◆ About this exercise
Note every line in the entries that contains the string "starting", and copy it.
▬▬▬▬▬▬▬▬▬▬
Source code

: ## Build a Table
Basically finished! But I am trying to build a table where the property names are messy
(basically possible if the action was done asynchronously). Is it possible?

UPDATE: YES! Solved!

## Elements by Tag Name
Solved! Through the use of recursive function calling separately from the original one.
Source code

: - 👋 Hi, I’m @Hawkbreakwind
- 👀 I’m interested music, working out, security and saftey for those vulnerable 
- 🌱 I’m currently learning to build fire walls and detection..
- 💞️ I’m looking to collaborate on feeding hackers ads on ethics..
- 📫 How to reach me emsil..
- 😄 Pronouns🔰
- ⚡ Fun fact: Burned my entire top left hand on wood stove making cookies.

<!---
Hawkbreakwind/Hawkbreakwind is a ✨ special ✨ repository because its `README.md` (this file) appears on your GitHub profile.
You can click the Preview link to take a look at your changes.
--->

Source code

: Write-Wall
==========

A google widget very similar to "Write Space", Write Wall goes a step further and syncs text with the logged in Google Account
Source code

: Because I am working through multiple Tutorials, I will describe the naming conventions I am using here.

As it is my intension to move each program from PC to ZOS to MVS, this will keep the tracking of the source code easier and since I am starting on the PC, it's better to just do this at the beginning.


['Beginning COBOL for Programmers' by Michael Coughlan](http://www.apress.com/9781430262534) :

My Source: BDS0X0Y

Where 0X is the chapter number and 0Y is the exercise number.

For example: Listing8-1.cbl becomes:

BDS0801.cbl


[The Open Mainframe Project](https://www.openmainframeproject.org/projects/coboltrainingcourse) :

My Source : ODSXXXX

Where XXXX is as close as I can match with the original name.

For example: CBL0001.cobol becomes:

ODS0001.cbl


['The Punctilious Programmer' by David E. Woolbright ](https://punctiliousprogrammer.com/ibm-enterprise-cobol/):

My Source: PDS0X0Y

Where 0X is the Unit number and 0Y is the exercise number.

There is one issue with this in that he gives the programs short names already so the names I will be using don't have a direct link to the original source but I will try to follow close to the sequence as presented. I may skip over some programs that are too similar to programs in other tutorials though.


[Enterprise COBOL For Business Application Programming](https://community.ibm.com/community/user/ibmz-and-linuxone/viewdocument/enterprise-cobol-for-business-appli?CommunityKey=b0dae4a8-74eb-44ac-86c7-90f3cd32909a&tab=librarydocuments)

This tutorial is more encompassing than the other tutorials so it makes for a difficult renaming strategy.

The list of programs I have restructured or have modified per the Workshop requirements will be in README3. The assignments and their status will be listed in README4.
▬▬▬▬▬▬▬▬▬▬
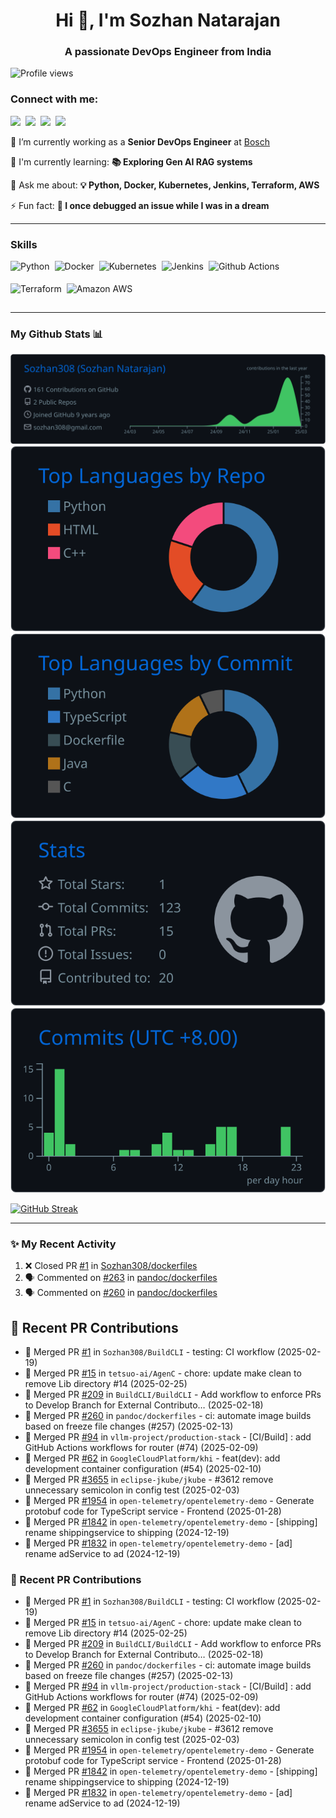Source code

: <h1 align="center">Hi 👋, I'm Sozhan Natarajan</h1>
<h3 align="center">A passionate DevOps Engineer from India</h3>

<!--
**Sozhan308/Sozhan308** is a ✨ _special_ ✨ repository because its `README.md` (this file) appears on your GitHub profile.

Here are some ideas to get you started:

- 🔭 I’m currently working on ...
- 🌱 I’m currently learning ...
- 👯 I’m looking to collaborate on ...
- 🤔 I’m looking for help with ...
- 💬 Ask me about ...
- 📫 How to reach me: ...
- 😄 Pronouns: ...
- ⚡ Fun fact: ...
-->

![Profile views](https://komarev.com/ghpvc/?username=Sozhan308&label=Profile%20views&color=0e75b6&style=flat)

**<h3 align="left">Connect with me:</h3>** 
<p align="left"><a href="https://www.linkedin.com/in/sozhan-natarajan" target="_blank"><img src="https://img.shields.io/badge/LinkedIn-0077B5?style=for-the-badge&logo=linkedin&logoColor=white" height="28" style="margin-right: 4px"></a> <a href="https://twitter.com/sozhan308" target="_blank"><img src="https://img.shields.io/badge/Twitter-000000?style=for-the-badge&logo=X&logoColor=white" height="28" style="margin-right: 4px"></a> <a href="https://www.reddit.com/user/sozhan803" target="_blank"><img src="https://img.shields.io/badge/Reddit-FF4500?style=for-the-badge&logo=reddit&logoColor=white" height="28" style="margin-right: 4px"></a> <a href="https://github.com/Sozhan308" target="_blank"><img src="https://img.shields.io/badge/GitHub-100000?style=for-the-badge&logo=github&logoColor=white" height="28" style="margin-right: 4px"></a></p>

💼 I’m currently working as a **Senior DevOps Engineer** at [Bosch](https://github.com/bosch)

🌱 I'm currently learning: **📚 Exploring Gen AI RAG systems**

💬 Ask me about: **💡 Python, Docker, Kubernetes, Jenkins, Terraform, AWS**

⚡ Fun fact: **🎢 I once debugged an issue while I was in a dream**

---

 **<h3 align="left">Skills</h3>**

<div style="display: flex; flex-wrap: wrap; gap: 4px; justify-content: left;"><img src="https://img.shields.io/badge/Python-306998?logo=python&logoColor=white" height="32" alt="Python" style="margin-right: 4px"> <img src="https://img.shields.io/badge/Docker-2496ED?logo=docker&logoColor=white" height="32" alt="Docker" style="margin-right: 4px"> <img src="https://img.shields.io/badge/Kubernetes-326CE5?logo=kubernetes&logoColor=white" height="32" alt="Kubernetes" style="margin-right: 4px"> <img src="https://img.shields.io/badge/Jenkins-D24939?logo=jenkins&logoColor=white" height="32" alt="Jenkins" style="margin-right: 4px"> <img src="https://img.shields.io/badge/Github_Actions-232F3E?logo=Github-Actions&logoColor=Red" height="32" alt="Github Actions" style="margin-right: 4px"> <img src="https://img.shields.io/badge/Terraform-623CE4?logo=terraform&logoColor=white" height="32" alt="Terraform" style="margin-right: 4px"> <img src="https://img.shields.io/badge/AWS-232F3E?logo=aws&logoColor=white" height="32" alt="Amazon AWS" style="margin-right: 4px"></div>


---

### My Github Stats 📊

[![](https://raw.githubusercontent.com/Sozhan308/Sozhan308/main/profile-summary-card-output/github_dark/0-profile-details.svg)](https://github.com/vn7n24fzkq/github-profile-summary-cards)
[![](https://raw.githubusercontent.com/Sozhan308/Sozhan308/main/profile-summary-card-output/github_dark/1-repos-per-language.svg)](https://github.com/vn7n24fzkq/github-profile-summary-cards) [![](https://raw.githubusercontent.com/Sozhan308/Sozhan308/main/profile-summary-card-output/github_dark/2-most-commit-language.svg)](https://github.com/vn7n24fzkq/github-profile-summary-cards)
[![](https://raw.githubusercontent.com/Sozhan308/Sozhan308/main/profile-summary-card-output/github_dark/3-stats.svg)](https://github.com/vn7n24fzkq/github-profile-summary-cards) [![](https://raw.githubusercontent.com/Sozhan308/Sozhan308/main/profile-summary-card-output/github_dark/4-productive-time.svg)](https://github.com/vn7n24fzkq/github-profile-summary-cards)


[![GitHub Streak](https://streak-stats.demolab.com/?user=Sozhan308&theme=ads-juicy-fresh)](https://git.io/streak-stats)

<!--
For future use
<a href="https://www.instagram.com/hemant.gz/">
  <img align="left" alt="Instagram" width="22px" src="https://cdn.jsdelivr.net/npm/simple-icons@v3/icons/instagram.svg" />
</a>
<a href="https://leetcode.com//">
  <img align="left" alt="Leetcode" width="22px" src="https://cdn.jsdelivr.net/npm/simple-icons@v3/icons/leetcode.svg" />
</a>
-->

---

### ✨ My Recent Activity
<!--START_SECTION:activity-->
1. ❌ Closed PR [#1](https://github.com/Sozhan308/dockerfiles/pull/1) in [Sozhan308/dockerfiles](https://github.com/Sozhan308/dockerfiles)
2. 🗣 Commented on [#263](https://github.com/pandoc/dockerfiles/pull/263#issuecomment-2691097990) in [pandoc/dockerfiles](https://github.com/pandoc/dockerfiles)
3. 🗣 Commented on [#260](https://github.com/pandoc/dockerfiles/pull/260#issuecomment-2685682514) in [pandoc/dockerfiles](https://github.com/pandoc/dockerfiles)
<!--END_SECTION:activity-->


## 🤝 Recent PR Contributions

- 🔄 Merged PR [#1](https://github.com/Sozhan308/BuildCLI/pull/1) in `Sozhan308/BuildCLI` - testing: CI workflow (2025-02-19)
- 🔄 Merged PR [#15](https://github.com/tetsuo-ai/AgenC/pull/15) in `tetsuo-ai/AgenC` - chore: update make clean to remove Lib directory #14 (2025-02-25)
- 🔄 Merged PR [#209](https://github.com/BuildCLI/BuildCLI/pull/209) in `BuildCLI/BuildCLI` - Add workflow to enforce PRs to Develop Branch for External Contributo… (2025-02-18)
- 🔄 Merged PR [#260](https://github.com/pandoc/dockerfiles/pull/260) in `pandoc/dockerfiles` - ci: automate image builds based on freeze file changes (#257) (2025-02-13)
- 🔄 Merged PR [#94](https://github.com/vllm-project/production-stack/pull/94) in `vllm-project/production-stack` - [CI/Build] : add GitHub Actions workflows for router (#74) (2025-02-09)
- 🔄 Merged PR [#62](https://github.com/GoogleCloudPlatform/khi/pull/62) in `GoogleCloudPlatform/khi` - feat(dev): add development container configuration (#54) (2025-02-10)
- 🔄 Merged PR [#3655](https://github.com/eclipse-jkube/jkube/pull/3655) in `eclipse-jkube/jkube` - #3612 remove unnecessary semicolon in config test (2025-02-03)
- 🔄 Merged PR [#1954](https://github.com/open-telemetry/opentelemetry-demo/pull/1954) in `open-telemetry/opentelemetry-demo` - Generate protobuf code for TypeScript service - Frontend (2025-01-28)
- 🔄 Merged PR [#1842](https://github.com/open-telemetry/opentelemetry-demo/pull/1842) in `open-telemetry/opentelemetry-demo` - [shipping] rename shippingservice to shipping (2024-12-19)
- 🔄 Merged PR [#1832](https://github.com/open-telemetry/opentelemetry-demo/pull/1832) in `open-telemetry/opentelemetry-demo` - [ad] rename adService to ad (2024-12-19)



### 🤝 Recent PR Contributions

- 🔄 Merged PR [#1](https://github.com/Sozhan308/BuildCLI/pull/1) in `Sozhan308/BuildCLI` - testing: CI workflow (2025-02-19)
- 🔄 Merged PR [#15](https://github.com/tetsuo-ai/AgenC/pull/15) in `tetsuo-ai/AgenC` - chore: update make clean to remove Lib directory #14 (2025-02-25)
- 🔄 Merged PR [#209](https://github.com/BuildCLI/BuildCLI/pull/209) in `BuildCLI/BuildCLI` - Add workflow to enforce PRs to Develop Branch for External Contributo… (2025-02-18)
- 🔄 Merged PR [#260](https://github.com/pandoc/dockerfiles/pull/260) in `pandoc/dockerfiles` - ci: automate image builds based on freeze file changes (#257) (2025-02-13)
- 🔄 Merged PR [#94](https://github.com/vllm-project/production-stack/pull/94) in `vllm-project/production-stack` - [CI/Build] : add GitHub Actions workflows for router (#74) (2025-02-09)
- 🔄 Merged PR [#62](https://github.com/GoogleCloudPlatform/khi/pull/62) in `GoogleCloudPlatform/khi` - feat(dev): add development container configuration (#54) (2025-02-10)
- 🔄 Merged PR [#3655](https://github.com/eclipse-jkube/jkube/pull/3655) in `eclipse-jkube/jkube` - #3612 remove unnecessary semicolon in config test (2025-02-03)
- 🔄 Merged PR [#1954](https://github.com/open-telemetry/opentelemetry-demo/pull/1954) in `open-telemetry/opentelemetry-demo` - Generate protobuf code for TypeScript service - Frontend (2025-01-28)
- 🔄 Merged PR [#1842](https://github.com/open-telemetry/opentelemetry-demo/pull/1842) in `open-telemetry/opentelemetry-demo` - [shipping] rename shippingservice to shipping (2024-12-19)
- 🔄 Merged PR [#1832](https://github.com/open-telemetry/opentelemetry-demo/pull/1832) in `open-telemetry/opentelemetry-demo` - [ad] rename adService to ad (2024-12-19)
▬▬▬▬▬▬▬▬▬▬
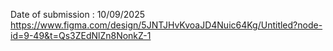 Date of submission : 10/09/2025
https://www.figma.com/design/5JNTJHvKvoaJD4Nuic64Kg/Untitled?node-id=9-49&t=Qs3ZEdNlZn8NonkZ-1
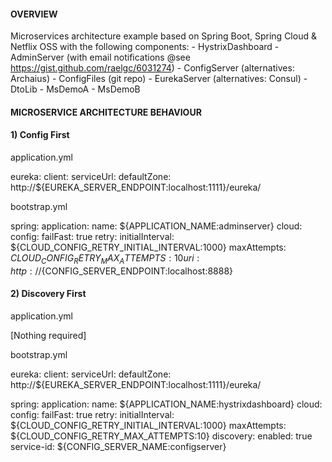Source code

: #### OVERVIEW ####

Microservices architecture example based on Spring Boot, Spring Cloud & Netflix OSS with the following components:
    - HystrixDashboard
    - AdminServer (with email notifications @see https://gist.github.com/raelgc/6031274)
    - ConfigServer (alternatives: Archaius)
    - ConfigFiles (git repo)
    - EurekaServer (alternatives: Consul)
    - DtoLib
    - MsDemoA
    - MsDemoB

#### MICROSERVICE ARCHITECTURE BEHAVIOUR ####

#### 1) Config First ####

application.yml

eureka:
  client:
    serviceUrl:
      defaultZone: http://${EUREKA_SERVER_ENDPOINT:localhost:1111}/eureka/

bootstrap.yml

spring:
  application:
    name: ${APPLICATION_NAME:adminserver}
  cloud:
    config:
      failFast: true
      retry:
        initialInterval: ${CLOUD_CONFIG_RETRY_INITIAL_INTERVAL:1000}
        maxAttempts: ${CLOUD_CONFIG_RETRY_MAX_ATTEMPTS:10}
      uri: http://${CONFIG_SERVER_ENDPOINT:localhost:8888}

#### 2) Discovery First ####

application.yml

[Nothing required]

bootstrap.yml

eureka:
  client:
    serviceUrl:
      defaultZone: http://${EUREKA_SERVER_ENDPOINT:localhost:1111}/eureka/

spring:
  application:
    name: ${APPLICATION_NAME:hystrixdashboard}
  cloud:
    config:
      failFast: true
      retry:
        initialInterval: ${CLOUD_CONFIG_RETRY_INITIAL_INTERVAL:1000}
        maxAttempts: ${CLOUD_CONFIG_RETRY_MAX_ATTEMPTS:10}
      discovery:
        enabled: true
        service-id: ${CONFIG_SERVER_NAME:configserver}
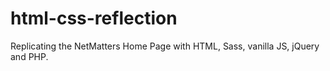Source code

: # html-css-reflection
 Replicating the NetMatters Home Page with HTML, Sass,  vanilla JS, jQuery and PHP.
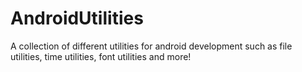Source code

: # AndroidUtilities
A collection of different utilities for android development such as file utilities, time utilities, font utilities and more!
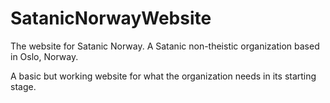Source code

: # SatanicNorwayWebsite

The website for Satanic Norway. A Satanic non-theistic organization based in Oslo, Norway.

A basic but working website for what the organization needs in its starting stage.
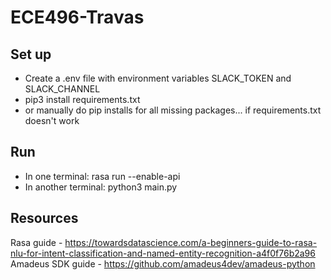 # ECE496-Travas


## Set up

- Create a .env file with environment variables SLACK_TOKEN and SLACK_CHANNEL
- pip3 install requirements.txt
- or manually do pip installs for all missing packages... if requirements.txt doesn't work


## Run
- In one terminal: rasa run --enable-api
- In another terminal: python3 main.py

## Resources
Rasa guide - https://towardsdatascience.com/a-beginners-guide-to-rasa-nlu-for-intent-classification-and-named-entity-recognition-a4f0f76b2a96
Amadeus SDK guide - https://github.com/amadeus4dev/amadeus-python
▬▬▬▬▬▬▬▬▬▬
◆ Your response
As it is my intension to move each program from PC to ZOS to MVS, this will keep the tracking of the source code easier and since I am starting on the PC, it's better to just do this at the beginning.
A basic but working website for what the organization needs in its starting stage.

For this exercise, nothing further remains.